- INSTRUCTIONS FOR THE TASK
Before you finish, make sure each line of the records has been retyped exactly.

- PROVIDED ENTRIES

☆ ☆ ☆ ☆ ☆

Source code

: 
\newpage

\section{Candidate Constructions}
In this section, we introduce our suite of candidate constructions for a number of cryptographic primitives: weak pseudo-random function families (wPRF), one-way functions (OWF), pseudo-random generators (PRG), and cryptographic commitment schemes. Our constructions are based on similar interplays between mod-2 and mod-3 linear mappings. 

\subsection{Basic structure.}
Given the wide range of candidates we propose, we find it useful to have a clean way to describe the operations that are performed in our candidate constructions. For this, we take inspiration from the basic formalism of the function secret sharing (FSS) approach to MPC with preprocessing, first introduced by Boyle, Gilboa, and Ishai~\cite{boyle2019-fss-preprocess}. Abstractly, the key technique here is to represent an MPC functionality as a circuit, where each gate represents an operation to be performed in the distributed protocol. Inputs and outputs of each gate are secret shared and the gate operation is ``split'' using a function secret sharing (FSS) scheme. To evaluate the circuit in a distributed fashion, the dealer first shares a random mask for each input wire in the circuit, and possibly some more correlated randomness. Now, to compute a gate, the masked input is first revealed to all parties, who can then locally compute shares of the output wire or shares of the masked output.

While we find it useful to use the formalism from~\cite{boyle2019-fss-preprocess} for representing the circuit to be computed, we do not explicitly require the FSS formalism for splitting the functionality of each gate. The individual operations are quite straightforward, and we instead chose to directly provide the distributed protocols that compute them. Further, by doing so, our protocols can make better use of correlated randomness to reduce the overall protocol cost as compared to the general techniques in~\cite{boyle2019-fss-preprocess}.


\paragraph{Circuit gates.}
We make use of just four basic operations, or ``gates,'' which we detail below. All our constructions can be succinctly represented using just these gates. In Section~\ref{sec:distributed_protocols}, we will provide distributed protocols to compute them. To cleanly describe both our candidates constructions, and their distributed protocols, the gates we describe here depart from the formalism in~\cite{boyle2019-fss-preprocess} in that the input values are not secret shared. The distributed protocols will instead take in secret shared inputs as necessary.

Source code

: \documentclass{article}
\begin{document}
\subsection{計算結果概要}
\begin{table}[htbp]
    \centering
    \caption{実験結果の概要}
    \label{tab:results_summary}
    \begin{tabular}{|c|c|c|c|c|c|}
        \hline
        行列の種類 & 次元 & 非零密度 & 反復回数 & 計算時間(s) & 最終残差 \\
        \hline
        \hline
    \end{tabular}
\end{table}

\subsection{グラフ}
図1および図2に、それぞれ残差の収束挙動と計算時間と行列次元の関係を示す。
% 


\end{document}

☆ ☆ ☆ ☆ ☆

- RESPONSE BOX
Source code

: 
\newpage

\section{Candidate Constructions}
In this section, we introduce our suite of candidate constructions for a number of cryptographic primitives: weak pseudo-random function families (wPRF), one-way functions (OWF), pseudo-random generators (PRG), and cryptographic commitment schemes. Our constructions are based on similar interplays between mod-2 and mod-3 linear mappings. 

\subsection{Basic structure.}
Given the wide range of candidates we propose, we find it useful to have a clean way to describe the operations that are performed in our candidate constructions. For this, we take inspiration from the basic formalism of the function secret sharing (FSS) approach to MPC with preprocessing, first introduced by Boyle, Gilboa, and Ishai~\cite{boyle2019-fss-preprocess}. Abstractly, the key technique here is to represent an MPC functionality as a circuit, where each gate represents an operation to be performed in the distributed protocol. Inputs and outputs of each gate are secret shared and the gate operation is ``split'' using a function secret sharing (FSS) scheme. To evaluate the circuit in a distributed fashion, the dealer first shares a random mask for each input wire in the circuit, and possibly some more correlated randomness. Now, to compute a gate, the masked input is first revealed to all parties, who can then locally compute shares of the output wire or shares of the masked output.

While we find it useful to use the formalism from~\cite{boyle2019-fss-preprocess} for representing the circuit to be computed, we do not explicitly require the FSS formalism for splitting the functionality of each gate. The individual operations are quite straightforward, and we instead chose to directly provide the distributed protocols that compute them. Further, by doing so, our protocols can make better use of correlated randomness to reduce the overall protocol cost as compared to the general techniques in~\cite{boyle2019-fss-preprocess}.


\paragraph{Circuit gates.}
We make use of just four basic operations, or ``gates,'' which we detail below. All our constructions can be succinctly represented using just these gates. In Section~\ref{sec:distributed_protocols}, we will provide distributed protocols to compute them. To cleanly describe both our candidates constructions, and their distributed protocols, the gates we describe here depart from the formalism in~\cite{boyle2019-fss-preprocess} in that the input values are not secret shared. The distributed protocols will instead take in secret shared inputs as necessary.

Source code

: \documentclass{article}
\begin{document}
\subsection{計算結果概要}
\begin{table}[htbp]
    \centering
    \caption{実験結果の概要}
    \label{tab:results_summary}
    \begin{tabular}{|c|c|c|c|c|c|}
        \hline
        行列の種類 & 次元 & 非零密度 & 反復回数 & 計算時間(s) & 最終残差 \\
        \hline
        \hline
    \end{tabular}
\end{table}

\subsection{グラフ}
図1および図2に、それぞれ残差の収束挙動と計算時間と行列次元の関係を示す。
% 


\end{document}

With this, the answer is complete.